Marilyn Resh grew up in what she calls a typical Long Island town. When she was in high school she discovered science, particularly chemistry, but continued her extensive violin playing throughout college and graduate school. She entered Princeton University because it provided an outstanding education and was undergraduate-oriented. Under the aegis of Meredithe Applebury she did her senior thesis on the effects of light on rhodopsin. This thesis and an intensive lab course convinced her that biochemistry was the right career for her.
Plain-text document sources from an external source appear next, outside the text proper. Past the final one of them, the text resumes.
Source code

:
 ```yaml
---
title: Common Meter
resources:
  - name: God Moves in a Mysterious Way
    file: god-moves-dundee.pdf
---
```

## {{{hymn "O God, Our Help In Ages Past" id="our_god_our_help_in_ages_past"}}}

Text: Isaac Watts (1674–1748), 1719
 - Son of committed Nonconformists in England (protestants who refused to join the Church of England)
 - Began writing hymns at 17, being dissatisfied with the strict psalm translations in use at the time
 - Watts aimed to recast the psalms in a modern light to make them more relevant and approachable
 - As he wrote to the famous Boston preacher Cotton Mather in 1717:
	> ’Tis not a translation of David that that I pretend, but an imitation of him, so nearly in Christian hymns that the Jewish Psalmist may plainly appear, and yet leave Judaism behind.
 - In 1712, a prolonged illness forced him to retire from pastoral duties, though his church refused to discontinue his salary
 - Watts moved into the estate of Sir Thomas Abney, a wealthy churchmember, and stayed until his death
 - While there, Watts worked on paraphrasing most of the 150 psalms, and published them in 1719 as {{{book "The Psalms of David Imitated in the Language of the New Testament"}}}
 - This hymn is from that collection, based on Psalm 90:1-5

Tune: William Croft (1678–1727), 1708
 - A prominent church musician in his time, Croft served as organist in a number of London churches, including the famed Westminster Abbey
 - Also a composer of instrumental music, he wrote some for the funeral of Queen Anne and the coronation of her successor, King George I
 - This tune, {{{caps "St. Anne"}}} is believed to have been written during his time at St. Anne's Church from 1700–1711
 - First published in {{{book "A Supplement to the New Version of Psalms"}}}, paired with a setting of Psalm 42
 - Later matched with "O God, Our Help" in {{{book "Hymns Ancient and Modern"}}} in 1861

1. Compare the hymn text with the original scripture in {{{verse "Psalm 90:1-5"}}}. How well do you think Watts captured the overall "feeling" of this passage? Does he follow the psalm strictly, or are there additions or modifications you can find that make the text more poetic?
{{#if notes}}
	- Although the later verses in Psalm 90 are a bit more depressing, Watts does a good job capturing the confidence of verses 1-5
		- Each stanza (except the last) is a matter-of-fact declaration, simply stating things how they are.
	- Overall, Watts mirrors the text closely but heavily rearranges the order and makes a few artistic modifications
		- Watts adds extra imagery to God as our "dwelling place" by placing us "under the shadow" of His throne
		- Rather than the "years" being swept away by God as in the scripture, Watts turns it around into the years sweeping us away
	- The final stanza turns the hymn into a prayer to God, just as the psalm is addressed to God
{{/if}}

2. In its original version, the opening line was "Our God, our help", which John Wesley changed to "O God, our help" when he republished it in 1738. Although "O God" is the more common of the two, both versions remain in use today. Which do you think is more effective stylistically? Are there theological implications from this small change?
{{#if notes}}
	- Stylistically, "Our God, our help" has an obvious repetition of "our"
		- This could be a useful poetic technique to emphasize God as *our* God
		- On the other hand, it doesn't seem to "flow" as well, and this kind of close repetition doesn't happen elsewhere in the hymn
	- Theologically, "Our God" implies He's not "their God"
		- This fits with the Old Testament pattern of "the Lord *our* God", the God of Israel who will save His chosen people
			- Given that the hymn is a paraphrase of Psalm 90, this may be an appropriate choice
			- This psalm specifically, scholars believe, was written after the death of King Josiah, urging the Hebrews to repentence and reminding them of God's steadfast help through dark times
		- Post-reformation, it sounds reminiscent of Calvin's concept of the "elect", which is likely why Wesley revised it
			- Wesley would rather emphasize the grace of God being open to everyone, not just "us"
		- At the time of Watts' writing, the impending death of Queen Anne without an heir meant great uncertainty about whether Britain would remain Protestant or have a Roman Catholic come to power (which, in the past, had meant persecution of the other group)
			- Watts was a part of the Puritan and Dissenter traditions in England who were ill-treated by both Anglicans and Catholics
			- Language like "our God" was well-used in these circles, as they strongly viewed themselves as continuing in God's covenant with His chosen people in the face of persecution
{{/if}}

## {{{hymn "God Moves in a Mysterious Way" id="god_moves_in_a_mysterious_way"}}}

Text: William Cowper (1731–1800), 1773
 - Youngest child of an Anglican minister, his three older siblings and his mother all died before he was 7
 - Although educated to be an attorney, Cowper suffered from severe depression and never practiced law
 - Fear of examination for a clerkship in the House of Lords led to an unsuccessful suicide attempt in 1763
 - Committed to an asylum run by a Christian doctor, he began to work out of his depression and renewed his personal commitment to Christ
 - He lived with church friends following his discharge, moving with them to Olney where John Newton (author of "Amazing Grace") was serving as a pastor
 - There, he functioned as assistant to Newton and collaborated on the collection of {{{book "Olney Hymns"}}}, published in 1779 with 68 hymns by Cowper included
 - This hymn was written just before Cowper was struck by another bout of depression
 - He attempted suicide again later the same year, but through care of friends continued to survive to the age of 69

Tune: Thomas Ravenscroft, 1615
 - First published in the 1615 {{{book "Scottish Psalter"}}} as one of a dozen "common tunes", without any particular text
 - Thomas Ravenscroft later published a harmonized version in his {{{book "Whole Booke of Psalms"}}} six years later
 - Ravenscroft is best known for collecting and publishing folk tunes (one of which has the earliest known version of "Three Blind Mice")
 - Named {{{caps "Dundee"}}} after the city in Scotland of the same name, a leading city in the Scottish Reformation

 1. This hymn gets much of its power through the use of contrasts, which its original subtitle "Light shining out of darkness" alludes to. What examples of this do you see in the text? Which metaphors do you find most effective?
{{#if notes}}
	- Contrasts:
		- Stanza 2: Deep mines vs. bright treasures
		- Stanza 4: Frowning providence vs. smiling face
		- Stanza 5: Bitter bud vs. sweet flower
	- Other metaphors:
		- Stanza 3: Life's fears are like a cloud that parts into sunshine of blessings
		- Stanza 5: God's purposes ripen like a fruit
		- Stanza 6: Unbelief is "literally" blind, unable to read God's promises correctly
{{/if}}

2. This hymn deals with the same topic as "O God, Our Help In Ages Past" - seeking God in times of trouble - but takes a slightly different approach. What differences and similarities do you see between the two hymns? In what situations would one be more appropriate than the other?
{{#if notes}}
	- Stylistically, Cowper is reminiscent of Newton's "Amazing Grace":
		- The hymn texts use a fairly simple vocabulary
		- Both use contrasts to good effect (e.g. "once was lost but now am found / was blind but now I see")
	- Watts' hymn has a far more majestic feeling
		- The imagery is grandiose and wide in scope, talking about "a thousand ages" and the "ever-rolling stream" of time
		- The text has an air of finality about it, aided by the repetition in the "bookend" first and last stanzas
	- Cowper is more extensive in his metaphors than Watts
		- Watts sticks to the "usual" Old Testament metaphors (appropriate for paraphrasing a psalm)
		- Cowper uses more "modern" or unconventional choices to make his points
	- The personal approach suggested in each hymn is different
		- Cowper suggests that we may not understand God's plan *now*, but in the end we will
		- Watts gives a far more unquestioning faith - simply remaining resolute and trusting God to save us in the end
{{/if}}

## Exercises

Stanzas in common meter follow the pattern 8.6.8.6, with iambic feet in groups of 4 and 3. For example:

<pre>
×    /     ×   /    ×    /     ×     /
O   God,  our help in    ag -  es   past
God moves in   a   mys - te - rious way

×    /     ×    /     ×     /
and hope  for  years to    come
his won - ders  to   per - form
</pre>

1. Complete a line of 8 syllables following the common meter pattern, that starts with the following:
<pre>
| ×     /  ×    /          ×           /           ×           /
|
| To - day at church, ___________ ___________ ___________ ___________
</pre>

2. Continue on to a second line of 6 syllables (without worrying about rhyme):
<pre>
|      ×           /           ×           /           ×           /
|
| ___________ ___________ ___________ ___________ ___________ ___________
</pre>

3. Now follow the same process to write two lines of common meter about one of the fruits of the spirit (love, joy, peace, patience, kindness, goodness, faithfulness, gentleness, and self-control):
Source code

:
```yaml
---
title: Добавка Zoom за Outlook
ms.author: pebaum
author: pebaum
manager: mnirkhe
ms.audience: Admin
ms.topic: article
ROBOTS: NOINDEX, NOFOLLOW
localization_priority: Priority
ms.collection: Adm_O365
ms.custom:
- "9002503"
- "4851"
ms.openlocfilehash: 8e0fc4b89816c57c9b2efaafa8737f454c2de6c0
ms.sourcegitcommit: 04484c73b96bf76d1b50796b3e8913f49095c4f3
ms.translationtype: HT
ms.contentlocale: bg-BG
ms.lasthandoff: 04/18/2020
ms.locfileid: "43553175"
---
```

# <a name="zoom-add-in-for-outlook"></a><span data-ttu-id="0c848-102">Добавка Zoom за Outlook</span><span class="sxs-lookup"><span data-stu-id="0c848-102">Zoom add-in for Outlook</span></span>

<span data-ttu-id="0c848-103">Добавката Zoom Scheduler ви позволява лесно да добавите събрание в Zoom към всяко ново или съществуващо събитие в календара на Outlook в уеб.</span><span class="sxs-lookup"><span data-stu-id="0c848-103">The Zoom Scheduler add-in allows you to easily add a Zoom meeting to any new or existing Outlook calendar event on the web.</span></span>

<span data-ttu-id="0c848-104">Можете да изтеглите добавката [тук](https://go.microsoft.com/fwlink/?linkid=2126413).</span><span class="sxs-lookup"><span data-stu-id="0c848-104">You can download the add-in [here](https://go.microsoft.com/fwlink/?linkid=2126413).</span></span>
Resh earned her PhD at Harvard University, working on sodium-potassium ATPase in Guido Guidotti’s lab. She had seven publications in graduate school. Resh stayed at Harvard for postdoctoral work. Because the insulin receptor was becoming understood as a tyrosine kinase and possibly an oncogene, Resh switched fields into cancer research under Raymond Erikson, who was the first to identify Src as an oncogene and a tyrosine kinase. Resh’s project was studying membrane-binding properties. When she had finished her three-year grant and learned many new techniques from Erikson she took an assistant professorship at Princeton. She set up her lab with a technician and three students and stayed there for about four years. Resh is now at Memorial Sloan Kettering Cancer Center, which has a much larger biomedical research community compared to Princeton. It provides a new lab in a new building, extensive institutional support, and access to many more scientists in all fields. She and her new husband love the cultural life of New York City, and Resh’s family lives nearby.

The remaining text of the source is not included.